In the immortal words of the great rapper Eminem, “you only get one shot, opportunities only come once in a lifetime.”
In the case of the Montana State University-Northern Lights wrestling team, and their fans, those words have never been more true. Tonight, the Lights will get their shot at the most prestigious program in collegiate wrestling, the Iowa Hawkeyes.
Tonight, the Lights get their one chance to take on the very best when it comes to NCAA wrestling, and for Northern’s fans, it’s a glorious opportunity to see the very best in the sport, in Havre, in the Armory Gymnasium.
Even I’m taking Eminem’s advice on this one, because, opportunities for me to cover events like this come only once in a lifetime.
But when it boils down to it, it’s about the wrestlers and coaches taking their shot at glory. It’s about Northern getting a chance to show that NAIA or NCAA, it doesn’t matter. Wrestling is wrestling. And tonight is about head coach Tyson Thivierge continuing to get to fulfill his dreams — dreams like coaching at his alma mata where he was a national championship, and getting to coach his Lights in a dual like tonight’s against the Hawkeyes.
“Thinking about it, it sends chills down your spine,” Thivierge said. “It gets you excited. “Coach Terry Brands was an assistant for us when I wrestled here. He coached me when I got an opportunity to wrestle an Iowa wrestler in the semifinals of the Midlands tournament. That was a big match for me. To come back all these years and get to coach my guys against Iowa, to get to coach across the mat from him, and Tom Brands — those guys are world champions and Olympic medalists, and national championships — it’s just very exciting. It’s very special for me. And I’m really thankful that they thought of us and wanted to get together.”
It is special, and nothing says wrestling like the name Iowa Hawkeyes. And that’s why tonight’s dual will mean so much too so many people. There will be wrestling fans from all over in attendance. Iowa fans will be inside the Armory decked out in their vaunted black and yellow. There will be Northern alumni all around and fans who just truly love the sport.
And while it’s not the first time the Lights and Hawkeyes have met, as Iowa defeated Northern 50-0 in November of 1995 in Great Falls, it’s the first time the Hawkeyes, or a team with their credentials, have stepped foot onto the maroon mat in the Armory Gymnasium in a long, long time. Those two or three hours tonight inside the grand old building will be something all of us will never forget.
But in the end, the wrestling is why we’ll all be there. For Northern, tonight’s dual, regardless of what the scoreboard might read when it’s all over, will be something the Lights who wrestle tonight will carry with them the rest of the season and the rest of their lives.

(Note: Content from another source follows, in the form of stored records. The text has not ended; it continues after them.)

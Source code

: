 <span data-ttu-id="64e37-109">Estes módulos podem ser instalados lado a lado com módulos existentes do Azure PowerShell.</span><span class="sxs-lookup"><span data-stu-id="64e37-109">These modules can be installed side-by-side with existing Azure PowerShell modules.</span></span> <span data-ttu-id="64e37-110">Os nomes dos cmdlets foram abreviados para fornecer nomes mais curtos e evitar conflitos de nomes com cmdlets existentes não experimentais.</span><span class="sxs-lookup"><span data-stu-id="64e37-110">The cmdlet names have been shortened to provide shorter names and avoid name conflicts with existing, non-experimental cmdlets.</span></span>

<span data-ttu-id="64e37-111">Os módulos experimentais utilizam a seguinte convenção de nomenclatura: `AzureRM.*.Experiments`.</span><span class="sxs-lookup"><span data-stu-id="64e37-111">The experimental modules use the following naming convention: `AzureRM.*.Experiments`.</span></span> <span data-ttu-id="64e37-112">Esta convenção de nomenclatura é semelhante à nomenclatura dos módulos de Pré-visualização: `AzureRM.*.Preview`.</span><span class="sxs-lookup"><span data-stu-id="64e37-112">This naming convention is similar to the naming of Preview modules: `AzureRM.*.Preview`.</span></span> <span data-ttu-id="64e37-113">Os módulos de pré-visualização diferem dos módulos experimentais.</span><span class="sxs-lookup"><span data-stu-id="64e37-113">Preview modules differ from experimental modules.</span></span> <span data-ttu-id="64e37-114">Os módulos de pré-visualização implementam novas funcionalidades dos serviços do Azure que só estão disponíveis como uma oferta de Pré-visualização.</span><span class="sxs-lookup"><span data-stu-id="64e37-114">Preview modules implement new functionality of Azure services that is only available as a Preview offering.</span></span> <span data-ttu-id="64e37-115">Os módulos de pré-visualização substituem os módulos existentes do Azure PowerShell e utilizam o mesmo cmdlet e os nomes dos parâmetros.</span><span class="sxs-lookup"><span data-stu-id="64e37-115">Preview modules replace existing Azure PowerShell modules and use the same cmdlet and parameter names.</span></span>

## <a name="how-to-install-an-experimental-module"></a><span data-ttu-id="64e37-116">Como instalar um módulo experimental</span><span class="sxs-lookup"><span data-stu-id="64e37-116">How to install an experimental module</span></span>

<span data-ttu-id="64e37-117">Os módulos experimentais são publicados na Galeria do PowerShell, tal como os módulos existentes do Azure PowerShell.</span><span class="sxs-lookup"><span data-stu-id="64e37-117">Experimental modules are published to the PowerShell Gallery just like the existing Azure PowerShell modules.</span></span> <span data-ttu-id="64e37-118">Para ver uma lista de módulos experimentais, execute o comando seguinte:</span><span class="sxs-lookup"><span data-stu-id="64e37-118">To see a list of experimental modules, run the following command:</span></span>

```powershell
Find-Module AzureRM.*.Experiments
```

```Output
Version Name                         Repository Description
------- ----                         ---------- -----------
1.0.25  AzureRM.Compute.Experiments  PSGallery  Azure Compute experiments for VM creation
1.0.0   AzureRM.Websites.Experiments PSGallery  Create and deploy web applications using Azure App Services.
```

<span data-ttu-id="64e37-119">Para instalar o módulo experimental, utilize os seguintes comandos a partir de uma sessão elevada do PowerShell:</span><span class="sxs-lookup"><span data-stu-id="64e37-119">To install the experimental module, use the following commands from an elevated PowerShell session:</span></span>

“It’s exciting; this is great for Northern. It’s awesome for our school and for our community,” MSU-N senior heavyweight Toby Cheff said. “It’s gonna be a lot of fun. And I speak for the entire team when I say, we’re all really excited.”
How could the lights not be excited, even as decided underdogs? Think of a guy like red-shirt freshman Andrew Bartel, who’s an Iowa native. Or Cheff and Willie Miller, whose last matches they ever wrestle in Havre will be against the Iowa Hawkeyes. Or Garrett DeMers, who is out to prove that being the best wrestler at 197 pounds doesn’t mean NAIA or NCAA, it just means being the best. Or how about the fact that the Lights have seven freshmen in their lineup. And part of their maturation process as college wrestlers is a dual with the Hawkeyes.
Yes, tonight is meaningful for Northern in so many ways. It’s meaningful to their passionate and emotional head coach, who loves Northern wrestling as deeply as anybody ever has. And it’s meaningful to the Lights’ fans, and especially, to the 10 Lights who will line up in the circle against the greatest college wrestling program in the history of the sport.
In other words, tonight will be the night the Lights, their fans, the community of Havre and even I, got an opportunity to do something that will stay with us forever. Tonight is that one shot.
“It’s special for our program and for this school,” Thivierge said. “And it’s really special for our guys. This is a story they will get to tell for the rest of their lives, that they wrestled the University of Iowa, in this building (Armory). It’s going to be an experience that they’ll remember forever.”